I think I figured out why the boiler keeps rusting, and have corrected it. I'm posting what I did below, and would love to hear any feedback on anything else I should do.

If you don't feel like reading my story below, I believe I fixed the rust problem by moving the hot-water-loop temperature sensor from the side of the loop right AFTER the boiler to the side of the loop right BEFORE the boiler.

I think I fixed the odd impossible to get the temperature right problem by putting the outside air sensor OUTSIDE instead of in the air intake.


The rest of the story, below -

I'm not an HVAC person, but the company's network administrator. Two HVAC companies and a plumbing outfit (who installed the boiler TWICE) have looked at this and couldn't fix it. One of them insisted on a mixing valve being installed that did absolutely nothing (Which makes sense, the Tekmar just sped up the variable speed pump to overcome the mixing valve).

Anyway some background -
  • This is the second boiler for this location. The first one rusted out in 2002, at 7 years old.

  • Is probably the third chimney - they keep rusting off

  • The system is a radiant floor heater, with the floor hot water loop and a boiler hot water loop. A Tekmar mixing controller and variable speed pump seperate the two loops.

  • Because the boiler rusts so badly, one of our maintenance staff cleans all the rust off at the beginning of the heating season.

  • Adjusting the thermostat up or down takes up to three full days to see any changes in actual room temperature, and once the floor has heated up, a warm winter day can see temperatures above 85 in the room

  • There were complaints that the floor got so hot on a warm winter day that nobody could stand on it



So, knowing absolutely nothing about this, I started reviewing the settings in the Tekmar - First problem I found, the system was set up as a radiator system instead of a high mass radiant floor system. It was trying to heat the water flowing through the concrete floor to 150 degrees! I changed this setting to High-Mass Radiant, and the Target went to 90. I *thought* was done - it was a pretty obvious screw up in the configuration. Don't worry, the boiler loop is set to a minimum of 150, and it never gets below 145 when the system is running.

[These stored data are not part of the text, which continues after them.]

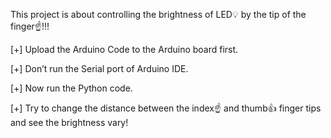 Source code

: This project is about controlling the brightness of LED💡 by the tip of the finger☝!!!

[+] Upload the Arduino Code to the Arduino board first.

[+] Don’t run the Serial port of Arduino IDE. 

[+] Now run the Python code.

[+] Try to change the distance between the index☝ and thumb👍 finger tips and see the brightness vary!
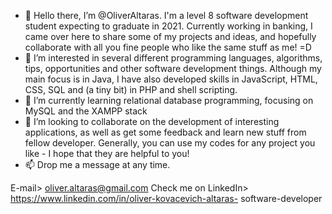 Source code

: - 👋 Hello there, I’m @OliverAltaras. I'm a level 8 software development student expecting to graduate in 2021. Currently working in banking, I came over here
to share some of my projects and ideas, and hopefully collaborate with all you fine people who like the same stuff as me! =D
- 👀 I’m interested in several different programming languages, algorithms, tips, opportunities and other software development things.
Although my main focus is in Java, I have also developed skills in JavaScript, HTML, CSS, SQL and (a tiny bit) in PHP and shell scripting.
- 🌱 I’m currently learning relational database programming, focusing on MySQL and the XAMPP stack
- 💞️ I’m looking to collaborate on the development of interesting applications, as well as get some feedback and learn new stuff from fellow developer.
Generally, you can use my codes for any project you like - I hope that they are helpful to you!
- 📫 Drop me a message at any time.  

E-mail> oliver.altaras@gmail.com
Check me on LinkedIn> https://www.linkedin.com/in/oliver-kovacevich-altaras- software-developer


<!---
OliverAltaras/OliverAltaras is a ✨ special ✨ repository because its `README.md` (this file) appears on your GitHub profile.
You can click the Preview link to take a look at your changes.
--->
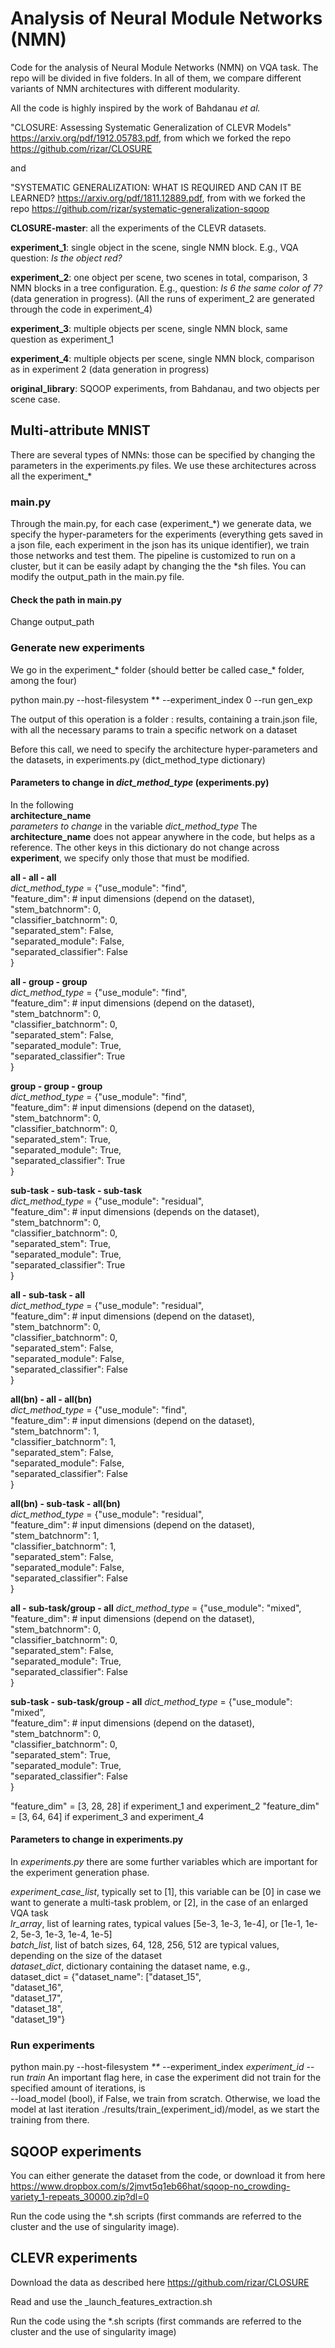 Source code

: # Analysis of Neural Module Networks (NMN)
Code for the analysis of Neural Module Networks (NMN) on VQA task. 
The repo will be divided in five folders. 
In all of them, we compare different variants of NMN architectures with different modularity.

All the code is highly inspired by the work of Bahdanau *et al.*

"CLOSURE: Assessing Systematic Generalization of CLEVR Models" https://arxiv.org/pdf/1912.05783.pdf, from which we forked the repo https://github.com/rizar/CLOSURE

and 

"SYSTEMATIC GENERALIZATION: WHAT IS REQUIRED AND CAN IT BE LEARNED? https://arxiv.org/pdf/1811.12889.pdf, from with we forked the repo
https://github.com/rizar/systematic-generalization-sqoop 


**CLOSURE-master**: all the experiments of the CLEVR datasets.

**experiment_1**: single object in the scene, single NMN block. E.g., VQA question: _Is the object red?_  

**experiment_2**: one object per scene, two scenes in total, comparison, 3 NMN blocks in a tree configuration. 
E.g., question: _Is 6 the same color of 7?_ (data generation in progress). (All the runs of experiment_2 are generated through the code in experiment_4)

**experiment_3**: multiple objects per scene, single NMN block, same question as experiment_1  

**experiment_4**: multiple objects per scene, single NMN block,
comparison as in experiment 2 (data generation in progress)

**original_library**: SQOOP experiments, from Bahdanau, and two objects per scene case.
## Multi-attribute MNIST
There are several types of NMNs: those can be specified by changing the parameters in the experiments.py files.
We use these architectures across all the experiment_*

### main.py
Through the main.py, for each case (experiment_*) we generate data, 
we specify the hyper-parameters for the experiments (everything gets saved in a json file, 
each experiment in the json has its unique identifier), 
we train those networks and test them. 
The pipeline is customized to run on a cluster, but it can be easily adapt by changing the 
the *sh files. You can modify the output_path in the main.py file.

#### Check the path in main.py
Change output_path

### Generate new experiments
We go in the experiment_* folder (should better be called case_* folder, among the four) 

python main.py --host-filesystem ** --experiment_index 0 --run gen_exp

The output of this operation is a folder : results, containing a train.json file, with all the necessary params to train a specific network on a dataset

Before this call, we need to specify the architecture hyper-parameters and the datasets, in experiments.py (dict_method_type dictionary) 

#### Parameters to change in _dict_method_type_ (experiments.py)
In the following   
**architecture_name**  
 _parameters to change_ in the variable _dict_method_type_
The **architecture_name** does not appear anywhere in the code, but helps as a reference.
The other keys in this dictionary do not change across **experiment**, we specify only those that must be modified.

**all - all - all**  
_dict_method_type_ = {"use_module": "find",  
                         "feature_dim": # input dimensions (depend on the dataset),  
                              "stem_batchnorm": 0,  
                              "classifier_batchnorm": 0,  
                              "separated_stem": False,   
                              "separated_module": False,  
                              "separated_classifier": False  
                             }

                             
**all - group - group**  
_dict_method_type_ = {"use_module": "find",  
                                             "feature_dim": # input dimensions (depend on the dataset),  
                                             "stem_batchnorm": 0,  
                                             "classifier_batchnorm": 0,  
                                             "separated_stem": False,  
                                             "separated_module": True,  
                                             "separated_classifier": True  
                                            }  
                                                                         
**group - group - group**  
_dict_method_type_ = {"use_module": "find",  
                                        "feature_dim": # input dimensions (depend on the dataset),  
                                        "stem_batchnorm": 0,  
                                        "classifier_batchnorm": 0,   
                                        "separated_stem": True,  
                                        "separated_module": True,  
                                        "separated_classifier": True  
                                        }  

**sub-task - sub-task - sub-task**   
_dict_method_type_ = {"use_module": "residual",  
"feature_dim": # input dimensions (depends on the dataset),    
"stem_batchnorm": 0,  
"classifier_batchnorm": 0,  
"separated_stem": True,  
"separated_module": True,  
"separated_classifier": True  
}

**all - sub-task - all**   
_dict_method_type_ = {"use_module": "residual",  
                                  "feature_dim": # input dimensions (depend on the dataset),  
                                  "stem_batchnorm": 0,  
                                  "classifier_batchnorm": 0,  
                                  "separated_stem": False,  
                                  "separated_module": False,  
                                  "separated_classifier": False  
                                 }  

**all(bn) - all - all(bn)**  
_dict_method_type_ = {"use_module": "find",  
"feature_dim": # input dimensions (depend on the dataset),  
"stem_batchnorm": 1,  
"classifier_batchnorm": 1,  
"separated_stem": False,   
"separated_module": False,  
"separated_classifier": False  
}

**all(bn) - sub-task - all(bn)**   
_dict_method_type_ = {"use_module": "residual",  
"feature_dim": # input dimensions (depend on the dataset),  
"stem_batchnorm": 1,  
"classifier_batchnorm": 1,  
"separated_stem": False,  
"separated_module": False,  
"separated_classifier": False  
}

**all - sub-task/group - all**
_dict_method_type_ = {"use_module": "mixed",  
"feature_dim": # input dimensions (depend on the dataset),  
"stem_batchnorm": 0,  
"classifier_batchnorm": 0,  
"separated_stem": False,  
"separated_module": True,  
"separated_classifier": False  
}

**sub-task - sub-task/group - all**
_dict_method_type_ = {"use_module": "mixed",  
"feature_dim": # input dimensions (depend on the dataset),  
"stem_batchnorm": 0,  
"classifier_batchnorm": 0,  
"separated_stem": True,  
"separated_module": True,  
"separated_classifier": False  
}

"feature_dim" = [3, 28, 28] if experiment_1 and experiment_2 
"feature_dim" = [3, 64, 64] if experiment_3 and experiment_4

#### Parameters to change in experiments.py
In _experiments.py_ there are some further variables which are important for the experiment generation phase.  

_experiment_case_list_, typically set to [1], this variable can be [0] in case we want to generate a multi-task problem, or [2], in the case of an enlarged VQA task    
_lr_array_, list of learning rates, typical values [5e-3, 1e-3, 1e-4], or [1e-1, 1e-2, 5e-3, 1e-3, 1e-4, 1e-5]    
_batch_list_, list of batch sizes, 64, 128, 256, 512 are typical values, depending on the size of the dataset    
_dataset_dict_, dictionary containing the dataset name, e.g.,   
dataset_dict = {"dataset_name": ["dataset_15",  
                                 "dataset_16",  
                                 "dataset_17",  
                                 "dataset_18",  
                                 "dataset_19"}  
       
### Run experiments 
python main.py --host-filesystem _**_ --experiment_index _experiment_id_ --run _train_ 
An important flag here, in case the experiment did not train for the specified amount of iterations, is    
--load_model (bool), if False, we train from scratch. Otherwise, we load the model at last iteration ./results/train_(experiment_id)/model, as we start the training from there.


## SQOOP experiments
You can either generate the dataset from the code, or download it from here https://www.dropbox.com/s/2jmvt5q1eb66hat/sqoop-no_crowding-variety_1-repeats_30000.zip?dl=0

Run the code using the *.sh scripts (first commands are referred to the cluster and the use of singularity image).

## CLEVR experiments
Download the data as described here https://github.com/rizar/CLOSURE

Read and use the _launch_features_extraction.sh

Run the code using the *.sh scripts (first commands are referred to the cluster and the use of singularity image)




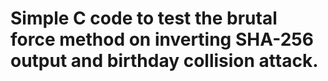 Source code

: # Simple C code to test the brutal force method on inverting SHA-256 output and birthday collision attack.
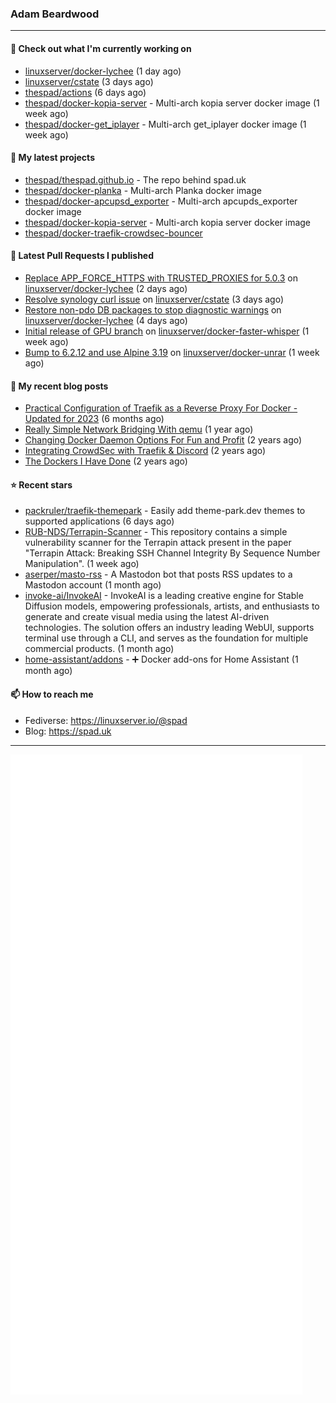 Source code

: ### Adam Beardwood
---
#### 👷 Check out what I'm currently working on

- [linuxserver/docker-lychee](https://github.com/linuxserver/docker-lychee) (1 day ago)
- [linuxserver/cstate](https://github.com/linuxserver/cstate) (3 days ago)
- [thespad/actions](https://github.com/thespad/actions) (6 days ago)
- [thespad/docker-kopia-server](https://github.com/thespad/docker-kopia-server) - Multi-arch kopia server docker image  (1 week ago)
- [thespad/docker-get_iplayer](https://github.com/thespad/docker-get_iplayer) - Multi-arch get_iplayer docker image (1 week ago)

#### 🌱 My latest projects

- [thespad/thespad.github.io](https://github.com/thespad/thespad.github.io) - The repo behind spad.uk
- [thespad/docker-planka](https://github.com/thespad/docker-planka) - Multi-arch Planka docker image
- [thespad/docker-apcupsd_exporter](https://github.com/thespad/docker-apcupsd_exporter) - Multi-arch apcupds_exporter docker image
- [thespad/docker-kopia-server](https://github.com/thespad/docker-kopia-server) - Multi-arch kopia server docker image 
- [thespad/docker-traefik-crowdsec-bouncer](https://github.com/thespad/docker-traefik-crowdsec-bouncer)

#### 🔨 Latest Pull Requests I published

- [Replace APP_FORCE_HTTPS with TRUSTED_PROXIES for 5.0.3](https://github.com/linuxserver/docker-lychee/pull/80) on [linuxserver/docker-lychee](https://github.com/linuxserver/docker-lychee) (2 days ago)
- [Resolve synology curl issue](https://github.com/linuxserver/cstate/pull/203) on [linuxserver/cstate](https://github.com/linuxserver/cstate) (3 days ago)
- [Restore non-pdo DB packages to stop diagnostic warnings](https://github.com/linuxserver/docker-lychee/pull/79) on [linuxserver/docker-lychee](https://github.com/linuxserver/docker-lychee) (4 days ago)
- [Initial release of GPU branch](https://github.com/linuxserver/docker-faster-whisper/pull/6) on [linuxserver/docker-faster-whisper](https://github.com/linuxserver/docker-faster-whisper) (1 week ago)
- [Bump to 6.2.12 and use Alpine 3.19](https://github.com/linuxserver/docker-unrar/pull/2) on [linuxserver/docker-unrar](https://github.com/linuxserver/docker-unrar) (1 week ago)

#### 📜 My recent blog posts

- [Practical Configuration of Traefik as a Reverse Proxy For Docker - Updated for 2023](https://www.spad.uk/posts/practical-configuration-of-traefik-as-a-reverse-proxy-for-docker-updated-for-2023/) (6 months ago)
- [Really Simple Network Bridging With qemu](https://www.spad.uk/posts/really-simple-network-bridging-with-qemu/) (1 year ago)
- [Changing Docker Daemon Options For Fun and Profit](https://www.spad.uk/posts/changing-docker-daemon-options-for-fun-and-profit/) (2 years ago)
- [Integrating CrowdSec with Traefik &amp; Discord](https://www.spad.uk/posts/integrating-crowdsec-with-traefik-discord/) (2 years ago)
- [The Dockers I Have Done](https://www.spad.uk/posts/the-dockers-i-have-done/) (2 years ago)

#### ⭐ Recent stars

- [packruler/traefik-themepark](https://github.com/packruler/traefik-themepark) - Easily add theme-park.dev themes to supported applications (6 days ago)
- [RUB-NDS/Terrapin-Scanner](https://github.com/RUB-NDS/Terrapin-Scanner) - This repository contains a simple vulnerability scanner for the Terrapin attack present in the paper &#34;Terrapin Attack: Breaking SSH Channel Integrity By Sequence Number Manipulation&#34;. (1 week ago)
- [aserper/masto-rss](https://github.com/aserper/masto-rss) - A Mastodon bot that posts RSS updates to a Mastodon account (1 month ago)
- [invoke-ai/InvokeAI](https://github.com/invoke-ai/InvokeAI) - InvokeAI is a leading creative engine for Stable Diffusion models, empowering professionals, artists, and enthusiasts to generate and create visual media using the latest AI-driven technologies. The solution offers an industry leading WebUI, supports terminal use through a CLI, and serves as the foundation for multiple commercial products. (1 month ago)
- [home-assistant/addons](https://github.com/home-assistant/addons) - :heavy_plus_sign: Docker add-ons for Home Assistant (1 month ago)

#### 📫 How to reach me
- Fediverse: https://linuxserver.io/@spad
- Blog: https://spad.uk
---
<img src="https://raw.githubusercontent.com/thespad/thespad/main/github-metrics.svg">
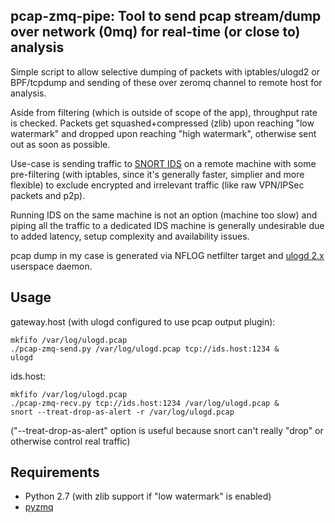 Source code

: pcap-zmq-pipe: Tool to send pcap stream/dump over network (0mq) for real-time (or close to) analysis
--------------------

Simple script to allow selective dumping of packets with iptables/ulogd2 or
BPF/tcpdump and sending of these over zeromq channel to remote host for
analysis.

Aside from filtering (which is outside of scope of the app), throughput rate is
checked. Packets get squashed+compressed (zlib) upon reaching "low watermark"
and dropped upon reaching "high watermark", otherwise sent out as soon as
possible.

Use-case is sending traffic to [SNORT IDS](http://snort.org) on a remote machine
with some pre-filtering (with iptables, since it's generally faster, simplier
and more flexible) to exclude encrypted and irrelevant traffic (like raw
VPN/IPSec packets and p2p).

Running IDS on the same machine is not an option (machine too slow) and piping
all the traffic to a dedicated IDS machine is generally undesirable due to added
latency, setup complexity and availability issues.

pcap dump in my case is generated via NFLOG netfilter target and [ulogd
2.x](http://www.netfilter.org/projects/ulogd/) userspace daemon.


Usage
--------------------

gateway.host (with ulogd configured to use pcap output plugin):

	mkfifo /var/log/ulogd.pcap
	./pcap-zmq-send.py /var/log/ulogd.pcap tcp://ids.host:1234 &
	ulogd

ids.host:

	mkfifo /var/log/ulogd.pcap
	./pcap-zmq-recv.py tcp://ids.host:1234 /var/log/ulogd.pcap &
	snort --treat-drop-as-alert -r /var/log/ulogd.pcap

("--treat-drop-as-alert" option is useful because snort can't really "drop" or
otherwise control real traffic)


Requirements
--------------------

* Python 2.7 (with zlib support if "low watermark" is enabled)
* [pyzmq](https://github.com/zeromq/pyzmq)
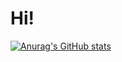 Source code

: # Hi! 

[![Anurag's GitHub stats](https://github-readme-stats.vercel.app/api?username=strudelAndCoffee)](https://github.com/anuraghazra/github-readme-stats)
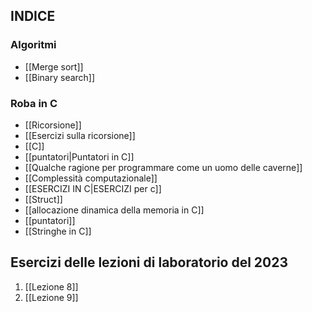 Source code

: ## INDICE 

### Algoritmi
-  [[Merge sort]]
-  [[Binary search]]

### Roba in C
-  [[Ricorsione]]
-  [[Esercizi sulla ricorsione]]
-  [[C]]
-  [[puntatori|Puntatori in C]]
- [[Qualche ragione per programmare come un uomo delle caverne]]
-  [[Complessità computazionale]]
-  [[ESERCIZI IN C|ESERCIZI per c]]
- [[Struct]]
-  [[allocazione dinamica della memoria in C]]
-  [[puntatori]]
-  [[Stringhe in C]] 

## Esercizi delle lezioni di laboratorio del 2023
1. [[Lezione 8]]
2. [[Lezione 9]] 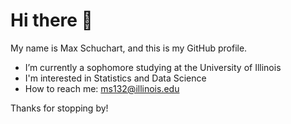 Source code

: # Hi there 👋

My name is Max Schuchart, and this is my GitHub profile. 

- I’m currently a sophomore studying at the University of Illinois
- I'm interested in Statistics and Data Science
- How to reach me: ms132@illinois.edu

Thanks for stopping by!

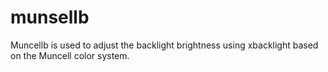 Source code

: # munsellb
Muncellb is used to adjust the backlight brightness using xbacklight based on the Muncell color system.
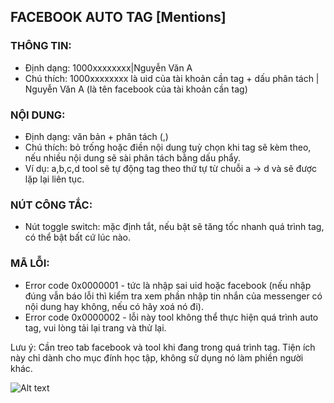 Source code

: ## FACEBOOK AUTO TAG [Mentions]

### THÔNG TIN:
+ Định dạng: 1000xxxxxxxx|Nguyễn Văn A
+ Chú thích: 1000xxxxxxxx là uid của tài khoản cần tag + dấu phân tách | Nguyễn Văn A (là tên facebook của tài khoản cần tag)
### NỘI DUNG:
+ Định dạng: văn bản + phân tách (,)
+ Chú thích: bỏ trống hoặc điền nội dung tuỳ chọn khi tag sẽ kèm theo, nếu nhiều nội dung sẽ sài phân tách bằng dấu phẩy.
+ Ví dụ: a,b,c,d tool sẽ tự động tag theo thứ tự từ chuỗi a -> d và sẽ được lặp lại liên tục.
### NÚT CÔNG TẮC:
+ Nút toggle switch: mặc định tắt, nếu bật sẽ tăng tốc nhanh quá trình tag, có thể bật bất cứ lúc nào.
### MÃ LỖI:
+ Error code 0x0000001 - tức là nhập sai uid hoặc facebook (nếu nhập đúng vẫn báo lỗi thì kiểm tra xem phần nhập tin nhắn của messenger có nội dung hay không, nếu có hãy xoá nó đi).
+ Error code 0x0000002 - lỗi này tool không thể thực hiện quá trình auto tag, vui lòng tải lại trang và thử lại.
  
Lưu ý: Cần treo tab facebook và tool khi đang trong quá trình tag.
Tiện ích này chỉ dành cho mục đính học tập, không sử dụng nó làm phiền người khác.



<img
  src="https://i.ibb.co/JpCpNnM/nh-ch-p-m-n-h-nh-2024-09-20-175338.png"
  alt="Alt text"
  title="Optional title"
  style="display: inline-block; margin: 0 auto; max-width: 300px">
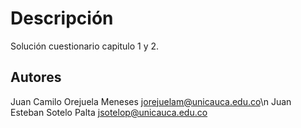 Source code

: # Descripción

Solución cuestionario capitulo 1 y 2.

## Autores

Juan Camilo Orejuela Meneses <jorejuelam@unicauca.edu.co>\n
Juan Esteban Sotelo Palta <jsotelop@unicauca.edu.co>
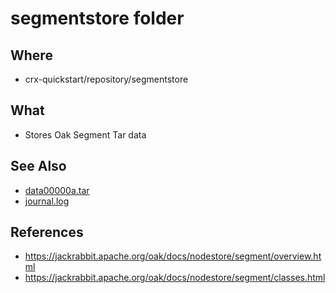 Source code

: # segmentstore folder

## Where

- crx-quickstart/repository/segmentstore

## What

- Stores Oak Segment Tar data

## See Also

- [data00000a.tar](segmentstore/data00000a.tar.md)
- [journal.log](segmentstore/journal.log.md)


## References

- https://jackrabbit.apache.org/oak/docs/nodestore/segment/overview.html
- https://jackrabbit.apache.org/oak/docs/nodestore/segment/classes.html

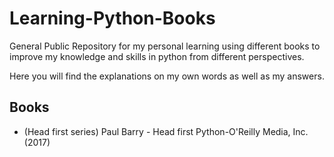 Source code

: # Learning-Python-Books

General Public Repository for my personal learning using different books to improve my knowledge and skills in python from different perspectives. 

Here you will find the explanations on my own words as well as my answers.

## Books
* (Head first series) Paul Barry - Head first Python-O'Reilly Media, Inc. (2017)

The next part gets really screwy - The system still didn't really work. The floor no longer got hot enough to turn the room into a sauna, but it didn't get hot enough to heat the room, either. At the same time, the boiler was almost always running. So, I checked the controls again. At the time, it was 32 outside. According to the Tekmar, it was 65 F. What the heck? So, I started tracing wires until I found the "outdoor" temperature sensor -- Inside the air intake duct for the boiler's combustion air. It was reading 65 degrees because the boiler had shut off (after the room thermostat was satisfied) and then it shut the outside air damper, and then went into WWSD mode.

I took the outside air sensor and put it OUTSIDE in a shadowed area. Then I watched the Tekmar to see what it was doing - it wanted the water at 88 degrees and was running the boiler. The boiler came on, the injection pump started, and the water temperature was heated to 94 degrees in about 2 minutes. The boiler shut off, and the water temprature almost instantly cools back off to 87 degrees. Boiler starts back up, water is back at 94 in under two minutes. It just didn't seem right, so I went back to tracing wires to see where the sensors were.

Boiler loop sensor - in the middle of the boiler loop, opposite the side with the in and out connections.

Room loop sensor - Attached to the loop right after the hot water pipe from the boiler. Soooo....as soon as the boiler would start injecting hot water in to the loop, it would think the loop was satisfied and the boiler would turn off.

I moved the sensor to the "cool" side of the loop (where it returns from the room), and watched the whole system for a full cycle of on/off/on

This time, the boiler stayed on for a good 20-30 minutes, the loop temperature gradually rose to 94 degrees, then stayed off for 45 minutes as the loop temperature gradually dropped back to 87 degrees, when it started back up again.

And for the first time ever - the room temperature went to 68 degrees, and varied between 67 and 68 degrees the whole day. No more wild 10 degree swings or the heat shutting off because the sun came out...

I'm not sure if I fixed it in time to save the boiler from rusting out, but at least when we replace the boiler again, the new one will have a chance at lasting for 20 years.